[Extracted information]
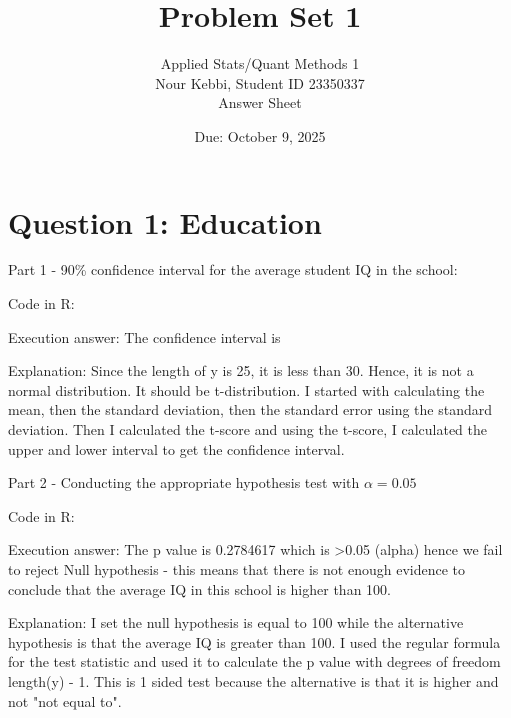 \documentclass[12pt,letterpaper]{article}
\title{Problem Set 1}
\date{Due: October 9, 2025}
\author{Applied Stats/Quant Methods 1 \\ Nour Kebbi, Student ID 23350337 \\ Answer Sheet}
\begin{document}
	\maketitle
	
	\section*{Question 1: Education}


	Part 1 - 90\% confidence interval for the average student IQ in the school: \\
\vspace{.5cm}
\begin{description}
\item Code in R:
  

\item Execution answer: The confidence interval is 

\item Explanation: Since the length of y is 25, it is less than 30. Hence, it is not a normal distribution. It should be t-distribution. I started with calculating the mean, then the standard deviation, then the standard error using the standard deviation. Then I calculated the t-score and using the t-score, I calculated the upper and lower interval to get the confidence interval.
\end{description}
\vspace{1cm}

\newpage

Part 2 - Conducting the appropriate hypothesis test with $\alpha=0.05$
\vspace{.5cm}
\begin{description}
\item Code in R:
  

\item Execution answer: The p value is 0.2784617 which is >0.05 (alpha) hence we fail to reject Null hypothesis - this means that there is not enough evidence to conclude that the average IQ in this school is higher than 100.


\item Explanation: I set the null hypothesis is equal to 100 while the alternative hypothesis is that the average IQ is greater than 100. I used the regular formula for the test statistic and used it to calculate the p value with degrees of freedom length(y) - 1. This is 1 sided test because the alternative is that it is higher and not "not equal to".
\end{description}
\vspace{1cm}
\end{document}
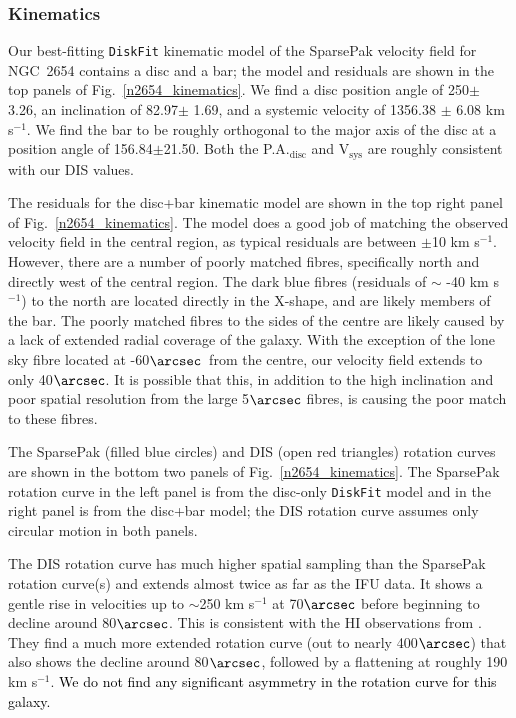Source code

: \documentclass[a4paper,fleqn,usenatbib]{mnras}
\newcommand{\authorfix}{\textcolor{black}}
\begin{document}
\subsubsection{Kinematics}
\label{sec:n2654kine}

Our best-fitting \texttt{DiskFit} kinematic model of the SparsePak velocity field for NGC~2654 contains a disc and a bar; the model and residuals are shown in the top panels of Fig.~\ref{n2654_kinematics}. We find a disc position angle of 250\degr $\pm$ 3.26\degr, an inclination of 82.97\degr $\pm$ 1.69\degr, and a systemic velocity of 1356.38 $\pm$ 6.08 km s$^{-1}$. We find the bar to be roughly orthogonal to the major axis of the disc at a position angle of 156.84\degr$\pm$21.50\degr. Both the P.A.$_{\mathrm{disc}}$ and V$_{\mathrm{sys}}$ are roughly consistent with our DIS values.

The residuals for the disc+bar kinematic model are shown in the top right panel of Fig.~\ref{n2654_kinematics}. The model does a good job of matching the observed velocity field in the central region, as typical residuals are between $\pm$10 km s$^{-1}$. However, there are a number of poorly matched fibres, specifically north and directly west of the central region. The dark blue fibres (residuals of $\sim$ -40 km s$^{-1}$) to the north are located directly in the X-shape, and are likely members of the bar. The poorly matched fibres to the sides of the centre are likely caused by a lack of extended radial coverage of the galaxy. With the exception of the lone sky fibre located at -60$\arcsec$\ from the centre, our velocity field extends to only 40$\arcsec$. It is possible that this, in addition to the high inclination and poor spatial resolution from the large 5$\arcsec$ fibres, is causing the poor match to these fibres.

The SparsePak (filled blue circles) and DIS (open red triangles) rotation curves are shown in the bottom two panels of Fig.~\ref{n2654_kinematics}.  The SparsePak rotation curve in the left panel is from the disc-only \texttt{DiskFit} model and in the right panel is from the disc+bar model; the DIS rotation curve assumes only circular motion in both panels.

The DIS rotation curve has much higher spatial sampling than the SparsePak rotation curve(s) and extends almost twice as far as the IFU data. It shows a gentle rise in velocities up to $\sim$250 km s$^{-1}$ at 70$\arcsec$ before beginning to decline around 80$\arcsec$. This is consistent with the HI observations from \citet{noordermeer2007}. They find a much more extended rotation curve (out to nearly 400$\arcsec$) that also shows the decline around 80$\arcsec$, followed by a flattening at roughly 190 km s$^{-1}$. \authorfix{We do not find any significant asymmetry in the rotation curve for this galaxy.}
\end{document}
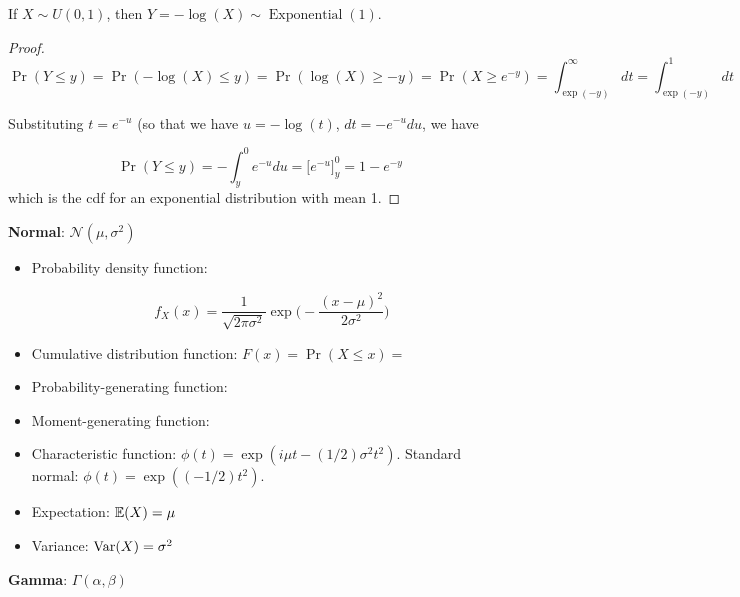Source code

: \begin{proposition}\label{prob.log.unif.exp}If \(X \sim U(0, 1)\), then \(Y = - \log(X) \sim \operatorname{Exponential}(1)\). 
\end{proposition}

\begin{proof}
\[
\Pr(Y \leq y) = \Pr(- \log(X) \leq y) = \Pr( \log(X) \geq -y)  = \Pr(X \geq e^{-y}) = \int_{\exp(-y)}^\infty dt = \int_{\exp(-y)}^1 dt
\]

Substituting \(t = e^{-u}\) (so that we have \(u = -\log(t)\), \(dt = -e^{-u} du\), we have

\[
\Pr(Y \leq y) =  -\int_{y}^{0}  e^{-u} du = \big[e^{-u} \big]_y^0 = 1 - e^{- y}
\]
which is the cdf for an exponential distribution with mean 1.
\end{proof}

\textbf{Normal}: \(\mathcal{N}(\mu, \sigma^2)\)

\begin{itemize}

\item Probability density function:

\[
f_X(x) = \frac{1}{\sqrt{2 \pi \sigma^2}} \exp \bigg( - \frac{(x-\mu)^2}{2 \sigma^2}\bigg)
\]

\item Cumulative distribution function: \(F(x) = \Pr(X \leq x) = \)

\item Probability-generating function:

\item Moment-generating function:

\item Characteristic function: \(\phi(t) = \exp(i\mu t - (1/2) \sigma^2t^2)\). Standard normal: \(\phi(t) = \exp((-1/2)t^2)\).

\item Expectation: \(\E(X) = \mu\)

\item Variance: \(\Var(X) = \sigma^2 \)

\end{itemize}

\textbf{Gamma}: \(\Gamma(\alpha, \beta)\)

[What you have to do] Reproduce, without alteration and without pictures, only those lines that lie between the first line of the entries above and the line containing "confidence interval is", both of them included.

[Output below]
 \documentclass[12pt,letterpaper]{article}
\title{Problem Set 1}
\date{Due: October 9, 2025}
\author{Applied Stats/Quant Methods 1 \\ Nour Kebbi, Student ID 23350337 \\ Answer Sheet}
\begin{document}
	\maketitle
	
	\section*{Question 1: Education}


	Part 1 - 90\% confidence interval for the average student IQ in the school: \\
\vspace{.5cm}
\begin{description}
\item Code in R:
  

\item Execution answer: The confidence interval is 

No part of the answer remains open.